### INFORMATION SUPPLIED
====================

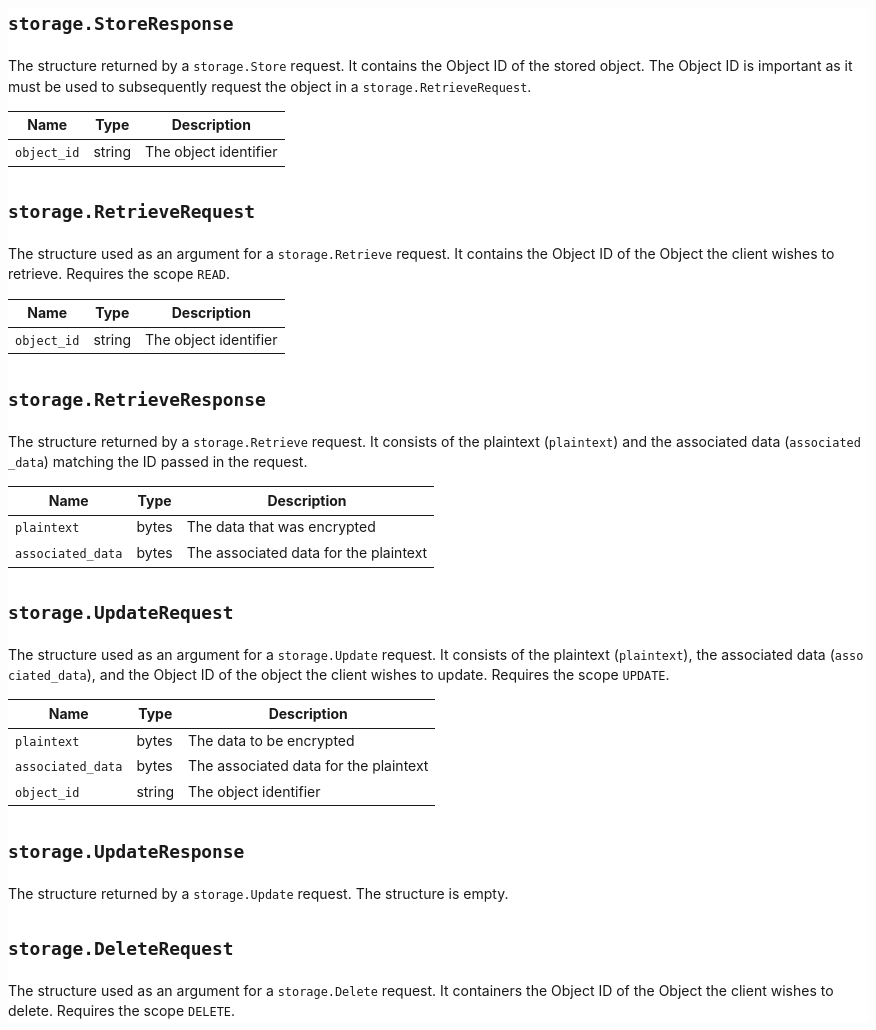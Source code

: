 ## `storage.StoreResponse`
The structure returned by a `storage.Store` request. It contains the Object ID of the stored object.
The Object ID is important as it must be used to subsequently request the object in a
`storage.RetrieveRequest`.

| Name        | Type   | Description           |
|-------------|--------|-----------------------|
| `object_id` | string | The object identifier |

## `storage.RetrieveRequest`
The structure used as an argument for a `storage.Retrieve` request. It contains the Object ID of the
Object the client wishes to retrieve. Requires the scope `READ`.

| Name        | Type   | Description           |
|-------------|--------|-----------------------|
| `object_id` | string | The object identifier |

## `storage.RetrieveResponse`
The structure returned by a `storage.Retrieve` request. It consists of the plaintext (`plaintext`)
and the associated data (`associated_data`) matching the ID passed in the request.

| Name              | Type   | Description                           |
|-------------------|--------|---------------------------------------|
| `plaintext`       | bytes  | The data that was encrypted        |
| `associated_data` | bytes  | The associated data for the plaintext |

## `storage.UpdateRequest`
The structure used as an argument for a `storage.Update` request. It consists of the plaintext
(`plaintext`), the associated data (`associated_data`), and the Object ID of the object the client
wishes to update. Requires the scope `UPDATE`.

| Name              | Type   | Description                           |
|-------------------|--------|---------------------------------------|
| `plaintext`       | bytes  | The data to be encrypted              |
| `associated_data` | bytes  | The associated data for the plaintext |
| `object_id`       | string | The object identifier                 |

## `storage.UpdateResponse`
The structure returned by a `storage.Update` request. The structure is empty.

## `storage.DeleteRequest`
The structure used as an argument for a `storage.Delete` request. It containers the Object ID of the
Object the client wishes to delete. Requires the scope `DELETE`.
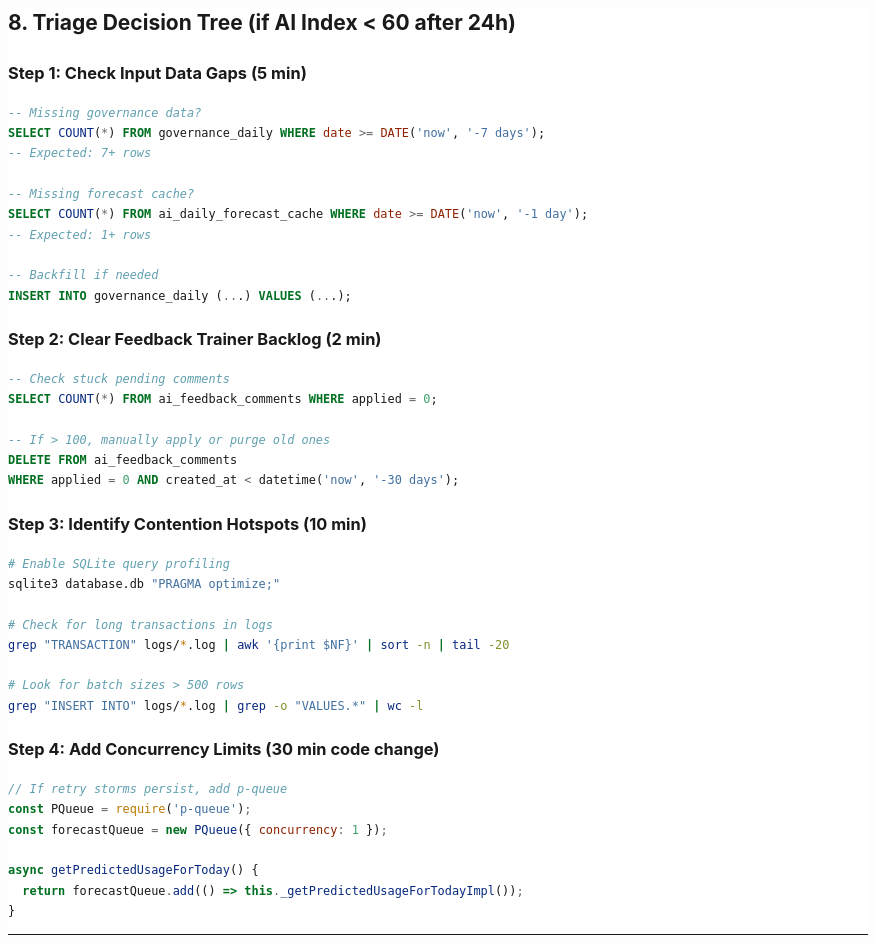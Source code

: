 
## 8. Triage Decision Tree (if AI Index < 60 after 24h)

### Step 1: Check Input Data Gaps (5 min)
```sql
-- Missing governance data?
SELECT COUNT(*) FROM governance_daily WHERE date >= DATE('now', '-7 days');
-- Expected: 7+ rows

-- Missing forecast cache?
SELECT COUNT(*) FROM ai_daily_forecast_cache WHERE date >= DATE('now', '-1 day');
-- Expected: 1+ rows

-- Backfill if needed
INSERT INTO governance_daily (...) VALUES (...);
```

### Step 2: Clear Feedback Trainer Backlog (2 min)
```sql
-- Check stuck pending comments
SELECT COUNT(*) FROM ai_feedback_comments WHERE applied = 0;

-- If > 100, manually apply or purge old ones
DELETE FROM ai_feedback_comments
WHERE applied = 0 AND created_at < datetime('now', '-30 days');
```

### Step 3: Identify Contention Hotspots (10 min)
```bash
# Enable SQLite query profiling
sqlite3 database.db "PRAGMA optimize;"

# Check for long transactions in logs
grep "TRANSACTION" logs/*.log | awk '{print $NF}' | sort -n | tail -20

# Look for batch sizes > 500 rows
grep "INSERT INTO" logs/*.log | grep -o "VALUES.*" | wc -l
```

### Step 4: Add Concurrency Limits (30 min code change)
```javascript
// If retry storms persist, add p-queue
const PQueue = require('p-queue');
const forecastQueue = new PQueue({ concurrency: 1 });

async getPredictedUsageForToday() {
  return forecastQueue.add(() => this._getPredictedUsageForTodayImpl());
}
```

---
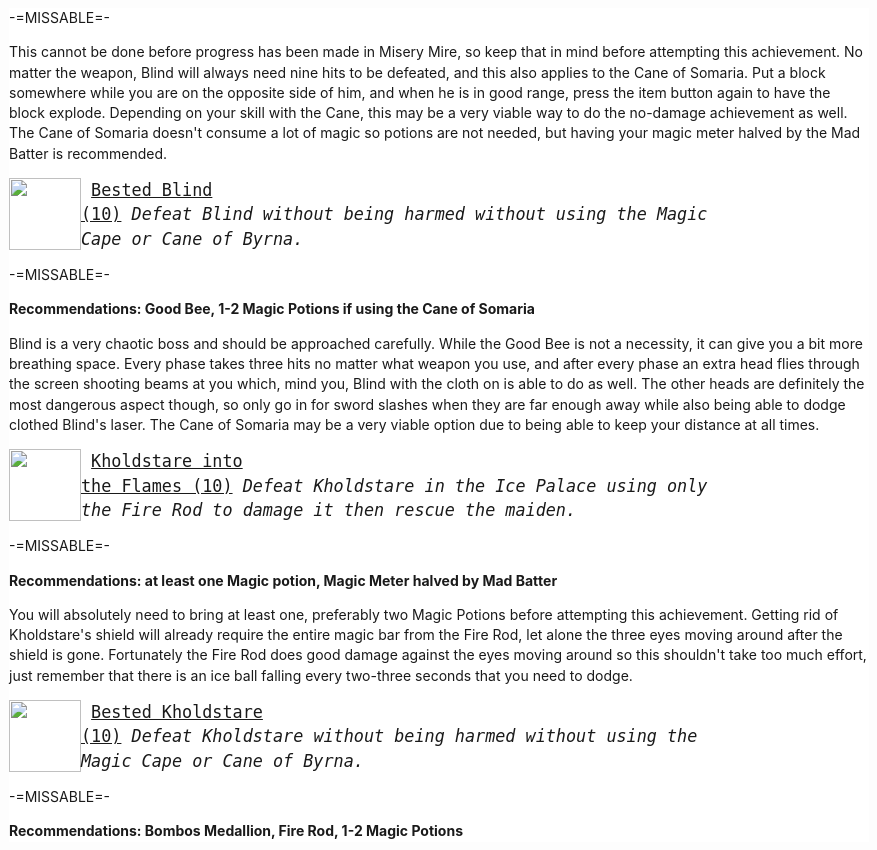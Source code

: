 -=MISSABLE=-

This cannot be done before progress has been made in Misery Mire, so keep that in mind before attempting this achievement. No matter the weapon, Blind will always need nine hits to be defeated, and this also applies to the Cane of Somaria. Put a block somewhere while you are on the opposite side of him, and when he is in good range, press the item button again to have the block explode. Depending on your skill with the Cane, this may be a very viable way to do the no-damage achievement as well. The Cane of Somaria doesn't consume a lot of magic so potions are not needed, but having your magic meter halved by the Mad Batter is recommended.

<img align="left" width="72" height="72" src="https://media.retroachievements.org/Badge/129294.png">

<big><pre>
[Bested Blind (10)](https://retroachievements.org/achievement/2360)
_Defeat Blind without being harmed without using the Magic Cape or Cane of Byrna._
</pre></big>

-=MISSABLE=-

**Recommendations: Good Bee, 1-2 Magic Potions if using the Cane of Somaria**

Blind is a very chaotic boss and should be approached carefully. While the Good Bee is not a necessity, it can give you a bit more breathing space. Every phase takes three hits no matter what weapon you use, and after every phase an extra head flies through the screen shooting beams at you which, mind you, Blind with the cloth on is able to do as well. The other heads are definitely the most dangerous aspect though, so only go in for sword slashes when they are far enough away while also being able to dodge clothed Blind's laser. The Cane of Somaria may be a very viable option due to being able to keep your distance at all times.

<img align="left" width="72" height="72" src="https://media.retroachievements.org/Badge/347428.png">

<big><pre>
[Kholdstare into the Flames (10)](https://retroachievements.org/achievement/314009)
_Defeat Kholdstare in the Ice Palace using only the Fire Rod to damage it then rescue the maiden._
</pre></big>

-=MISSABLE=-

**Recommendations: at least one Magic potion, Magic Meter halved by Mad Batter**

You will absolutely need to bring at least one, preferably two Magic Potions before attempting this achievement. Getting rid of Kholdstare's shield will already require the entire magic bar from the Fire Rod, let alone the three eyes moving around after the shield is gone. Fortunately the Fire Rod does good damage against the eyes moving around so this shouldn't take too much effort, just remember that there is an ice ball falling every two-three seconds that you need to dodge.

<img align="left" width="72" height="72" src="https://media.retroachievements.org/Badge/129295.png">

<big><pre>
[Bested Kholdstare (10)](https://retroachievements.org/achievement/2364)
_Defeat Kholdstare without being harmed without using the Magic Cape or Cane of Byrna._
</pre></big>

-=MISSABLE=-

**Recommendations: Bombos Medallion, Fire Rod, 1-2 Magic Potions**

====================

### WHAT IS REQUIRED
The whole listing above must be duplicated word for word, apart from its pictures.

### SOLUTION FOR THIS PROBLEM
Source code

: ## `storage.StoreResponse`
The structure returned by a `storage.Store` request. It contains the Object ID of the stored object.
The Object ID is important as it must be used to subsequently request the object in a
`storage.RetrieveRequest`.

| Name        | Type   | Description           |
|-------------|--------|-----------------------|
| `object_id` | string | The object identifier |

## `storage.RetrieveRequest`
The structure used as an argument for a `storage.Retrieve` request. It contains the Object ID of the
Object the client wishes to retrieve. Requires the scope `READ`.

| Name        | Type   | Description           |
|-------------|--------|-----------------------|
| `object_id` | string | The object identifier |

## `storage.RetrieveResponse`
The structure returned by a `storage.Retrieve` request. It consists of the plaintext (`plaintext`)
and the associated data (`associated_data`) matching the ID passed in the request.

| Name              | Type   | Description                           |
|-------------------|--------|---------------------------------------|
| `plaintext`       | bytes  | The data that was encrypted        |
| `associated_data` | bytes  | The associated data for the plaintext |

## `storage.UpdateRequest`
The structure used as an argument for a `storage.Update` request. It consists of the plaintext
(`plaintext`), the associated data (`associated_data`), and the Object ID of the object the client
wishes to update. Requires the scope `UPDATE`.

| Name              | Type   | Description                           |
|-------------------|--------|---------------------------------------|
| `plaintext`       | bytes  | The data to be encrypted              |
| `associated_data` | bytes  | The associated data for the plaintext |
| `object_id`       | string | The object identifier                 |

## `storage.UpdateResponse`
The structure returned by a `storage.Update` request. The structure is empty.

## `storage.DeleteRequest`
The structure used as an argument for a `storage.Delete` request. It containers the Object ID of the
Object the client wishes to delete. Requires the scope `DELETE`.
Source code

: 
## 8. Triage Decision Tree (if AI Index < 60 after 24h)

### Step 1: Check Input Data Gaps (5 min)
```sql
-- Missing governance data?
SELECT COUNT(*) FROM governance_daily WHERE date >= DATE('now', '-7 days');
-- Expected: 7+ rows

-- Missing forecast cache?
SELECT COUNT(*) FROM ai_daily_forecast_cache WHERE date >= DATE('now', '-1 day');
-- Expected: 1+ rows

-- Backfill if needed
INSERT INTO governance_daily (...) VALUES (...);
```

### Step 2: Clear Feedback Trainer Backlog (2 min)
```sql
-- Check stuck pending comments
SELECT COUNT(*) FROM ai_feedback_comments WHERE applied = 0;

-- If > 100, manually apply or purge old ones
DELETE FROM ai_feedback_comments
WHERE applied = 0 AND created_at < datetime('now', '-30 days');
```

### Step 3: Identify Contention Hotspots (10 min)
```bash
# Enable SQLite query profiling
sqlite3 database.db "PRAGMA optimize;"

# Check for long transactions in logs
grep "TRANSACTION" logs/*.log | awk '{print $NF}' | sort -n | tail -20

# Look for batch sizes > 500 rows
grep "INSERT INTO" logs/*.log | grep -o "VALUES.*" | wc -l
```

### Step 4: Add Concurrency Limits (30 min code change)
```javascript
// If retry storms persist, add p-queue
const PQueue = require('p-queue');
const forecastQueue = new PQueue({ concurrency: 1 });

async getPredictedUsageForToday() {
  return forecastQueue.add(() => this._getPredictedUsageForTodayImpl());
}
```

---
Source code

: -=MISSABLE=-

This cannot be done before progress has been made in Misery Mire, so keep that in mind before attempting this achievement. No matter the weapon, Blind will always need nine hits to be defeated, and this also applies to the Cane of Somaria. Put a block somewhere while you are on the opposite side of him, and when he is in good range, press the item button again to have the block explode. Depending on your skill with the Cane, this may be a very viable way to do the no-damage achievement as well. The Cane of Somaria doesn't consume a lot of magic so potions are not needed, but having your magic meter halved by the Mad Batter is recommended.

<img align="left" width="72" height="72" src="https://media.retroachievements.org/Badge/129294.png">

<big><pre>
[Bested Blind (10)](https://retroachievements.org/achievement/2360)
_Defeat Blind without being harmed without using the Magic Cape or Cane of Byrna._
</pre></big>

-=MISSABLE=-

**Recommendations: Good Bee, 1-2 Magic Potions if using the Cane of Somaria**

Blind is a very chaotic boss and should be approached carefully. While the Good Bee is not a necessity, it can give you a bit more breathing space. Every phase takes three hits no matter what weapon you use, and after every phase an extra head flies through the screen shooting beams at you which, mind you, Blind with the cloth on is able to do as well. The other heads are definitely the most dangerous aspect though, so only go in for sword slashes when they are far enough away while also being able to dodge clothed Blind's laser. The Cane of Somaria may be a very viable option due to being able to keep your distance at all times.

<img align="left" width="72" height="72" src="https://media.retroachievements.org/Badge/347428.png">

<big><pre>
[Kholdstare into the Flames (10)](https://retroachievements.org/achievement/314009)
_Defeat Kholdstare in the Ice Palace using only the Fire Rod to damage it then rescue the maiden._
</pre></big>

-=MISSABLE=-

**Recommendations: at least one Magic potion, Magic Meter halved by Mad Batter**

You will absolutely need to bring at least one, preferably two Magic Potions before attempting this achievement. Getting rid of Kholdstare's shield will already require the entire magic bar from the Fire Rod, let alone the three eyes moving around after the shield is gone. Fortunately the Fire Rod does good damage against the eyes moving around so this shouldn't take too much effort, just remember that there is an ice ball falling every two-three seconds that you need to dodge.

<img align="left" width="72" height="72" src="https://media.retroachievements.org/Badge/129295.png">

<big><pre>
[Bested Kholdstare (10)](https://retroachievements.org/achievement/2364)
_Defeat Kholdstare without being harmed without using the Magic Cape or Cane of Byrna._
</pre></big>

-=MISSABLE=-

**Recommendations: Bombos Medallion, Fire Rod, 1-2 Magic Potions**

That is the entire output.